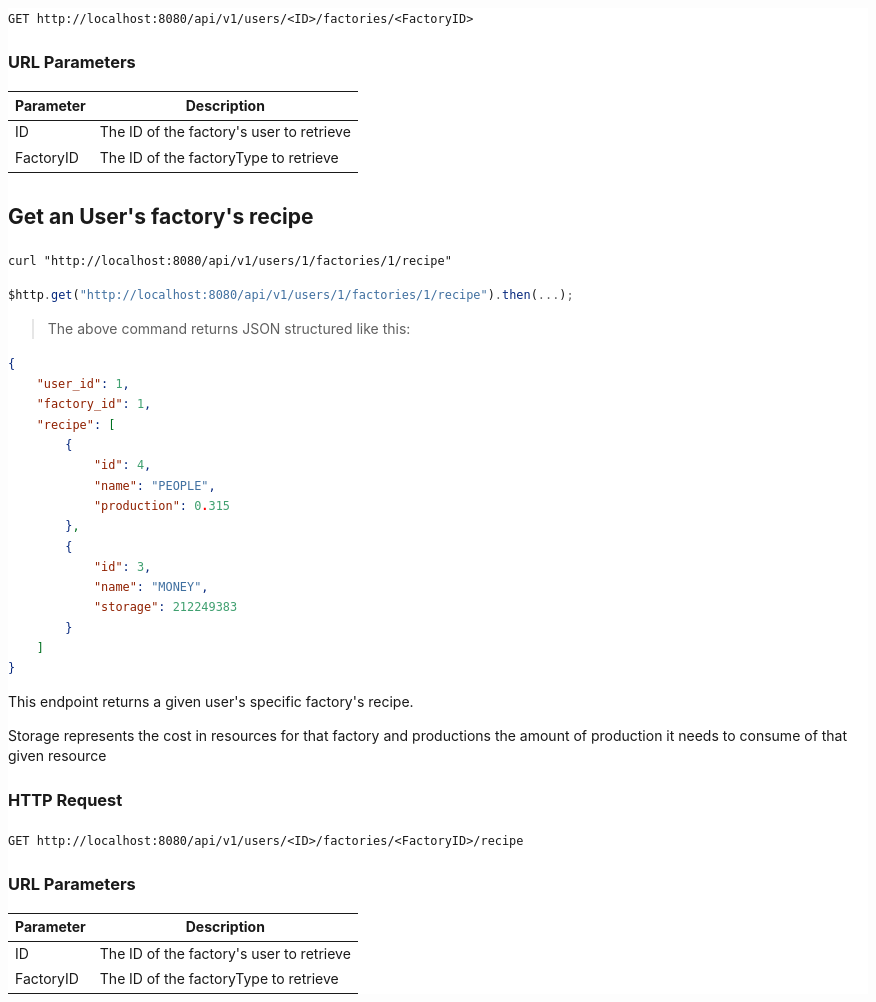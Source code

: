 `GET http://localhost:8080/api/v1/users/<ID>/factories/<FactoryID>`

### URL Parameters

Parameter | Description
--------- | -----------
ID | The ID of the factory's user to retrieve
FactoryID | The ID of the factoryType to retrieve

## Get an User's factory's recipe

```shell
curl "http://localhost:8080/api/v1/users/1/factories/1/recipe"
```

```javascript
$http.get("http://localhost:8080/api/v1/users/1/factories/1/recipe").then(...);
```

> The above command returns JSON structured like this:

```json
{
    "user_id": 1,
    "factory_id": 1,
    "recipe": [
        {
            "id": 4,
            "name": "PEOPLE",
            "production": 0.315
        },
        {
            "id": 3,
            "name": "MONEY",
            "storage": 212249383
        }
    ]
}
```

This endpoint returns a given user's specific factory's recipe.

<aside class="notice">
Storage represents the cost in resources for that factory and productions the amount of production it needs to consume of that given resource
</aside>

### HTTP Request

`GET http://localhost:8080/api/v1/users/<ID>/factories/<FactoryID>/recipe`

### URL Parameters

Parameter | Description
--------- | -----------
ID | The ID of the factory's user to retrieve
FactoryID | The ID of the factoryType to retrieve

--------------------

Take every line of the material that contains the word "given", and copy it.

This endpoint returns a given user's specific factory's recipe.
Storage represents the cost in resources for that factory and productions the amount of production it needs to consume of that given resource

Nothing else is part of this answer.